Below are the records; copy every line in them that holds the string "rights".

Saved data entries:

Content starts

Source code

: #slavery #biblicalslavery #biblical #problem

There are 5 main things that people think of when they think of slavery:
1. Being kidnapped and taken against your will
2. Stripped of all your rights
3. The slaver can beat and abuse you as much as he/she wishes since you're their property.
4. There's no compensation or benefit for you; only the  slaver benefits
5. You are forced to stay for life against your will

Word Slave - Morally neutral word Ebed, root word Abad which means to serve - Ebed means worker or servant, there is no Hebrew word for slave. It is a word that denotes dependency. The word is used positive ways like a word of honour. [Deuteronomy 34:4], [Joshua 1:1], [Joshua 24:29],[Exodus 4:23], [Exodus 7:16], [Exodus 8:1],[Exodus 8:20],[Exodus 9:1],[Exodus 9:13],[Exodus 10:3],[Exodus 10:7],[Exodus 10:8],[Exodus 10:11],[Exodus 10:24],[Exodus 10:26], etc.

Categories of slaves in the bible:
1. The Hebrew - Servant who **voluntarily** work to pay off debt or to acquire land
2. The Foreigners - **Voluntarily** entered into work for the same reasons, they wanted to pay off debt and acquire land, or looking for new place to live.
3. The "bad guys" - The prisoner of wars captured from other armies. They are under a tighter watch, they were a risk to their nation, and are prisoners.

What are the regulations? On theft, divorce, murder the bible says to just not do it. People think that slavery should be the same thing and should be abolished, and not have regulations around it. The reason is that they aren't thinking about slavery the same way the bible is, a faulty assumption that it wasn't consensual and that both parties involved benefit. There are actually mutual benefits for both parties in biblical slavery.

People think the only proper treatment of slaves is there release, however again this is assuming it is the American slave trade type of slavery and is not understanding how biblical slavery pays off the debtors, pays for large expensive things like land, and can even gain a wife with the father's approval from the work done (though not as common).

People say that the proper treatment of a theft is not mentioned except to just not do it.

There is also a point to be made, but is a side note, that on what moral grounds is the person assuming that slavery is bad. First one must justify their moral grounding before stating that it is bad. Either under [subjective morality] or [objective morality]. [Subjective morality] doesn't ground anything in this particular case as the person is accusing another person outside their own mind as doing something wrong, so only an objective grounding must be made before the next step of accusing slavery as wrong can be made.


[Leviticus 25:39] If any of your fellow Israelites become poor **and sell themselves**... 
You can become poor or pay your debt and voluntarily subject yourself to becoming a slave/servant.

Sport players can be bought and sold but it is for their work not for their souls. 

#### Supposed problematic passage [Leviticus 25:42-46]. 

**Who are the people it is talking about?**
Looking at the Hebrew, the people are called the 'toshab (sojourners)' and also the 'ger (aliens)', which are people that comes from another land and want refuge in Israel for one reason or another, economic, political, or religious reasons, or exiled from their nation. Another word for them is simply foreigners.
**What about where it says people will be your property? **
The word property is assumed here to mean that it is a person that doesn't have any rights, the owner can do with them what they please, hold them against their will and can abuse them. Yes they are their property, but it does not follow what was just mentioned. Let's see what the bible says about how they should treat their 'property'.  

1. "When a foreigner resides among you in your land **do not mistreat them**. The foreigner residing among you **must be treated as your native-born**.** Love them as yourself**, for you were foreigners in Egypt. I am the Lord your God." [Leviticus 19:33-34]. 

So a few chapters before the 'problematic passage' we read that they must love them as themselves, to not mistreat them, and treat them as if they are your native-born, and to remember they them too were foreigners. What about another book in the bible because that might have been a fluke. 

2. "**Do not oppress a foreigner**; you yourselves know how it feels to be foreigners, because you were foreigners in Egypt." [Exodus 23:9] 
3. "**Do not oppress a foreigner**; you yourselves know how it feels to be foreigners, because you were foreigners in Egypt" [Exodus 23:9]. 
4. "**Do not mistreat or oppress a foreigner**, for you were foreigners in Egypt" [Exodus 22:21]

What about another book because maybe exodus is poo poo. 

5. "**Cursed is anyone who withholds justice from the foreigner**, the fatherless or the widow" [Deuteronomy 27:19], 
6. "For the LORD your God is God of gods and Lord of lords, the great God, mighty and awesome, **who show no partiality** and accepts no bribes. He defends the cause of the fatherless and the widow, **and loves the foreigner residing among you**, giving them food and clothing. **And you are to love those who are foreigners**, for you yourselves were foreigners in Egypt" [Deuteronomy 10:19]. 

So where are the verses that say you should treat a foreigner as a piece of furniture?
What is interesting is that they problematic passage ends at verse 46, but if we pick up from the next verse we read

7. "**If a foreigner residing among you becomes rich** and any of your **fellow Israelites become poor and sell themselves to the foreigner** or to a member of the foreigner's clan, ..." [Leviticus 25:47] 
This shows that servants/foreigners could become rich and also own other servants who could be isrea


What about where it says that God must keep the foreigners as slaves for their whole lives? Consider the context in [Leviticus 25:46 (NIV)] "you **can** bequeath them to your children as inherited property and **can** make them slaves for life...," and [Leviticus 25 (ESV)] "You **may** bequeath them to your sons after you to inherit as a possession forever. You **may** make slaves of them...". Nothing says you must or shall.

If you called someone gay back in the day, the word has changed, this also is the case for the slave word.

Content ends

Solved problem:
2. Stripped of all your rights
The word property is assumed here to mean that it is a person that doesn't have any rights, the owner can do with them what they please, hold them against their will and can abuse them. Yes they are their property, but it does not follow what was just mentioned. Let's see what the bible says about how they should treat their 'property'.  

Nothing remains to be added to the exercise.